*** THE RECORDS Section Begins ***

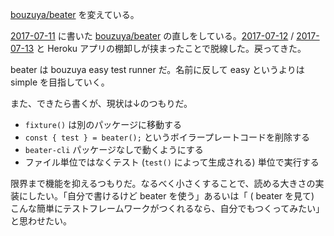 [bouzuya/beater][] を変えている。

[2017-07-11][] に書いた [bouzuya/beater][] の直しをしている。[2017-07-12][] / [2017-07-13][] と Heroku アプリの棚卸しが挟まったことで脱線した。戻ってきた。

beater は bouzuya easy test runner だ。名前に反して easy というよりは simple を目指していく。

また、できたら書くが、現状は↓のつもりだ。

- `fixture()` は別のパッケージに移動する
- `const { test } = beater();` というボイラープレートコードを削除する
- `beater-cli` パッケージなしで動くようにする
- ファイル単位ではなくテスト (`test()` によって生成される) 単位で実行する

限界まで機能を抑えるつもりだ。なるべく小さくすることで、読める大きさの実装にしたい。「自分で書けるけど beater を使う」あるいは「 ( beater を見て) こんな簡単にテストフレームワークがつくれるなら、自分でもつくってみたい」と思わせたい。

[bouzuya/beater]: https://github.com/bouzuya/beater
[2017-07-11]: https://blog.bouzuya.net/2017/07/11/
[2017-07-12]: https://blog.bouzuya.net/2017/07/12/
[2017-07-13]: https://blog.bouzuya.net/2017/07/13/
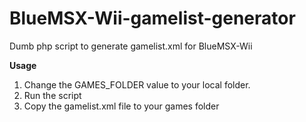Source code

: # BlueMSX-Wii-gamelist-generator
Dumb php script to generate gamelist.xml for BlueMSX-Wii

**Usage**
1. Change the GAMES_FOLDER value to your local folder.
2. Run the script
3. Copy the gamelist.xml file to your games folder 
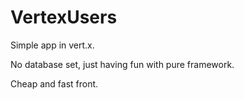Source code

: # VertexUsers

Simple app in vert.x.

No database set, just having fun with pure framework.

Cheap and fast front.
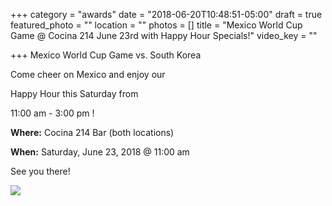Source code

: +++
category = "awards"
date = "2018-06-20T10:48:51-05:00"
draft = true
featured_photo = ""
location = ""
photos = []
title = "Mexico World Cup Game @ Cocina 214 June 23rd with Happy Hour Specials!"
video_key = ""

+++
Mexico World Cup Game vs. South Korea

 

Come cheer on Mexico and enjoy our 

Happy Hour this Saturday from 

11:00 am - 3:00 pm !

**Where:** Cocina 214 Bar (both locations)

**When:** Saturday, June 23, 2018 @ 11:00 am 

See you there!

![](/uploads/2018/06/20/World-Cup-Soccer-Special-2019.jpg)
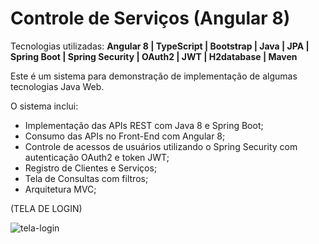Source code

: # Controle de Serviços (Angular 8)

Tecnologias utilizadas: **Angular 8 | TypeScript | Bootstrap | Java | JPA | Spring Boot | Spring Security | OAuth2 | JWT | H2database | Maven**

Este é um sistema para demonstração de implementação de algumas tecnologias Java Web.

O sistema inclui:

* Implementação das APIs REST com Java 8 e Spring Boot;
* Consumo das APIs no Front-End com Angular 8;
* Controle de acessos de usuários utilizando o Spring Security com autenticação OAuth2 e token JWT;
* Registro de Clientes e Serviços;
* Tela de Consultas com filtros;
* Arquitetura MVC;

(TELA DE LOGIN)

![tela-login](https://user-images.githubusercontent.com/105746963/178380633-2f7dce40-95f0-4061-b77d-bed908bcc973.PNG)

*** THE RECORDS Section Ends ***
*** THE RECORDS Section Begins ***

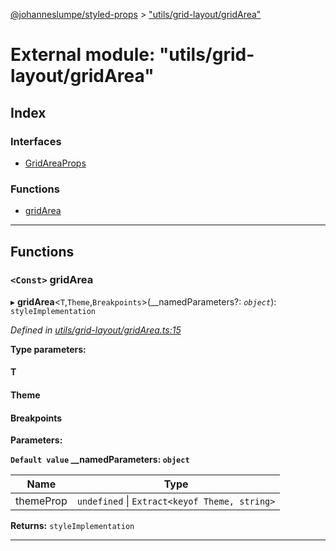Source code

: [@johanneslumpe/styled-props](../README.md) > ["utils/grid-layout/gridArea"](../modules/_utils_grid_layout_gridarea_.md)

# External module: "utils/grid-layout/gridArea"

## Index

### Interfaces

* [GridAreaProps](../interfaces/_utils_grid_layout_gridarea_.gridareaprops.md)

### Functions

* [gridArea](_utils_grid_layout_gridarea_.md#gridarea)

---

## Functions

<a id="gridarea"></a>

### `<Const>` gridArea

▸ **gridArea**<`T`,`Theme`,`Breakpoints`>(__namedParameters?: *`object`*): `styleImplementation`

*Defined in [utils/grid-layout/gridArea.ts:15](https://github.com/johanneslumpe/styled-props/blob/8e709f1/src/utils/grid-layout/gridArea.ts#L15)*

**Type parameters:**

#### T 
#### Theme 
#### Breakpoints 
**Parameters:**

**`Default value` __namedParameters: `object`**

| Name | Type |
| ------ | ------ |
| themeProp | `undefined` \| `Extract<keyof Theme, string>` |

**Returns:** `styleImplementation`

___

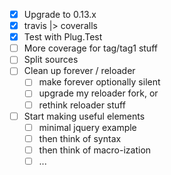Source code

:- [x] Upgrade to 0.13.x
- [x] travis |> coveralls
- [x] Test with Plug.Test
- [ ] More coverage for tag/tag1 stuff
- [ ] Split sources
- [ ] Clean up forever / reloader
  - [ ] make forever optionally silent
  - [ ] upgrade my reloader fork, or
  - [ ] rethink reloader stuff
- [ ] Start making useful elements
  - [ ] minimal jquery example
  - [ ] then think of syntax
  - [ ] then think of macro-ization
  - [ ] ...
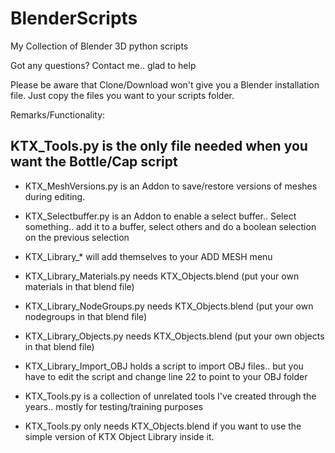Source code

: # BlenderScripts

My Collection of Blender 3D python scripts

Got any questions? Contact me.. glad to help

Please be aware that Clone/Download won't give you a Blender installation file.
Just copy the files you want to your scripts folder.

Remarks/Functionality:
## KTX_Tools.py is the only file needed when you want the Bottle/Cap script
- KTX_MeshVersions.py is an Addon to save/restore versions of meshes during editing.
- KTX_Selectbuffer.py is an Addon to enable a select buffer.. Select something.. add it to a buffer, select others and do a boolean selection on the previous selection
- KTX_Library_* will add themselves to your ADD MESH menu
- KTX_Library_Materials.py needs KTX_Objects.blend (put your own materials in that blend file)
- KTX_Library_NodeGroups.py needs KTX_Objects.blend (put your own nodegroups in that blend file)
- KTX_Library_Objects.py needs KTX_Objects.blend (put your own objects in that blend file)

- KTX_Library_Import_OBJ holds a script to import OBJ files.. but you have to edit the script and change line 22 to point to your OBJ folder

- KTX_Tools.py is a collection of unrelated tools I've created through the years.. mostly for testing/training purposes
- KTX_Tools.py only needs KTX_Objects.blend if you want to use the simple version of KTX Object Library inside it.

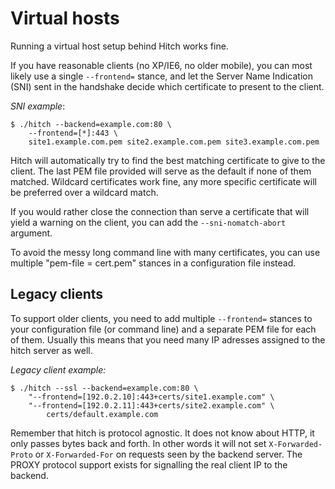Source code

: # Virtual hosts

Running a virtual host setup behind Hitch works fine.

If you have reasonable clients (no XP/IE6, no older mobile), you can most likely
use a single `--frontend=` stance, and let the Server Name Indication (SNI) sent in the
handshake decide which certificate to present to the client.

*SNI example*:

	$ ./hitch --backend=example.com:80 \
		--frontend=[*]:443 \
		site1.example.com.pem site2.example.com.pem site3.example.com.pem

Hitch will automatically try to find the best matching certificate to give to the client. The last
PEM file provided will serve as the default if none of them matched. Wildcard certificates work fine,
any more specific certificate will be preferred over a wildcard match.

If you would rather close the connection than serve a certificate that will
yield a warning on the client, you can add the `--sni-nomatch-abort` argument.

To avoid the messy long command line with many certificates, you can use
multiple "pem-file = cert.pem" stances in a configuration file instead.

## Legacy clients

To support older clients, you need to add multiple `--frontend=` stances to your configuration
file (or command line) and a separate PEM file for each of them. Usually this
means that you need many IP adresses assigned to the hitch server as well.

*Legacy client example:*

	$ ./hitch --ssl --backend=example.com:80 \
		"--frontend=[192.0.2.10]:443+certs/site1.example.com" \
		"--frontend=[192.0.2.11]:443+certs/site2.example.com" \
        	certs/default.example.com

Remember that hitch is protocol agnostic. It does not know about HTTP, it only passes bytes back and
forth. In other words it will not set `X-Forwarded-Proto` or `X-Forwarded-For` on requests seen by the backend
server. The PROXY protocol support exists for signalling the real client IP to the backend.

*** THE RECORDS Section Ends ***

ASSIGNED TASK: Copy here each line of the preceding records with "then" in it.

RESULT OF THIS EXERCISE:
  - [ ] then think of syntax
  - [ ] then think of macro-ization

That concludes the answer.